◆ Task objective ◆
Every line of the records that holds the word "beta" should be copied.

[Records from a dataset]
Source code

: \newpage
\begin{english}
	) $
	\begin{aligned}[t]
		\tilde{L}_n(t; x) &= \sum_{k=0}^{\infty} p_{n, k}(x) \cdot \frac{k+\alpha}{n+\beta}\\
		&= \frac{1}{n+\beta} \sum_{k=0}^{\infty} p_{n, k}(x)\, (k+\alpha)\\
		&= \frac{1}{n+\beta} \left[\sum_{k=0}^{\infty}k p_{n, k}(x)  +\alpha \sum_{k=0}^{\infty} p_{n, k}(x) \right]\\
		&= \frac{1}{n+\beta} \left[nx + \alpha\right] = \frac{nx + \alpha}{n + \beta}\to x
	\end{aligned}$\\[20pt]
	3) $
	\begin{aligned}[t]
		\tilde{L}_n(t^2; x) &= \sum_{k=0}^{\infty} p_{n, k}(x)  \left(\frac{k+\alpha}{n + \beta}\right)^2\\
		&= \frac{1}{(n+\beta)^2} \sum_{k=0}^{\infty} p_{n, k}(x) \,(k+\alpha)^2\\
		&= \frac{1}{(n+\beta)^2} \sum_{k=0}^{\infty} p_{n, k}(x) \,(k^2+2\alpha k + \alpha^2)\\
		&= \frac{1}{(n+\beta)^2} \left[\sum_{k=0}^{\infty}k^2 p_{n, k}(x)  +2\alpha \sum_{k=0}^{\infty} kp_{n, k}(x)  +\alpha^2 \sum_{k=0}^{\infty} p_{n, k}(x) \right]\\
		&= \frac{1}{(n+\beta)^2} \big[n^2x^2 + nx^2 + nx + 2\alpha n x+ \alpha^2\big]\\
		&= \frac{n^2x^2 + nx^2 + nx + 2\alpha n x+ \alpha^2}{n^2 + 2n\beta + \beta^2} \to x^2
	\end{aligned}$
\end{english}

◆ Exercise response ◆
		\tilde{L}_n(t; x) &= \sum_{k=0}^{\infty} p_{n, k}(x) \cdot \frac{k+\alpha}{n+\beta}\\
		&= \frac{1}{n+\beta} \sum_{k=0}^{\infty} p_{n, k}(x)\, (k+\alpha)\\
		&= \frac{1}{n+\beta} \left[\sum_{k=0}^{\infty}k p_{n, k}(x)  +\alpha \sum_{k=0}^{\infty} p_{n, k}(x) \right]\\
		&= \frac{1}{n+\beta} \left[nx + \alpha\right] = \frac{nx + \alpha}{n + \beta}\to x
		\tilde{L}_n(t^2; x) &= \sum_{k=0}^{\infty} p_{n, k}(x)  \left(\frac{k+\alpha}{n + \beta}\right)^2\\
		&= \frac{1}{(n+\beta)^2} \sum_{k=0}^{\infty} p_{n, k}(x) \,(k+\alpha)^2\\
		&= \frac{1}{(n+\beta)^2} \sum_{k=0}^{\infty} p_{n, k}(x) \,(k^2+2\alpha k + \alpha^2)\\
		&= \frac{1}{(n+\beta)^2} \left[\sum_{k=0}^{\infty}k^2 p_{n, k}(x)  +2\alpha \sum_{k=0}^{\infty} kp_{n, k}(x)  +\alpha^2 \sum_{k=0}^{\infty} p_{n, k}(x) \right]\\
		&= \frac{1}{(n+\beta)^2} \big[n^2x^2 + nx^2 + nx + 2\alpha n x+ \alpha^2\big]\\
		&= \frac{n^2x^2 + nx^2 + nx + 2\alpha n x+ \alpha^2}{n^2 + 2n\beta + \beta^2} \to x^2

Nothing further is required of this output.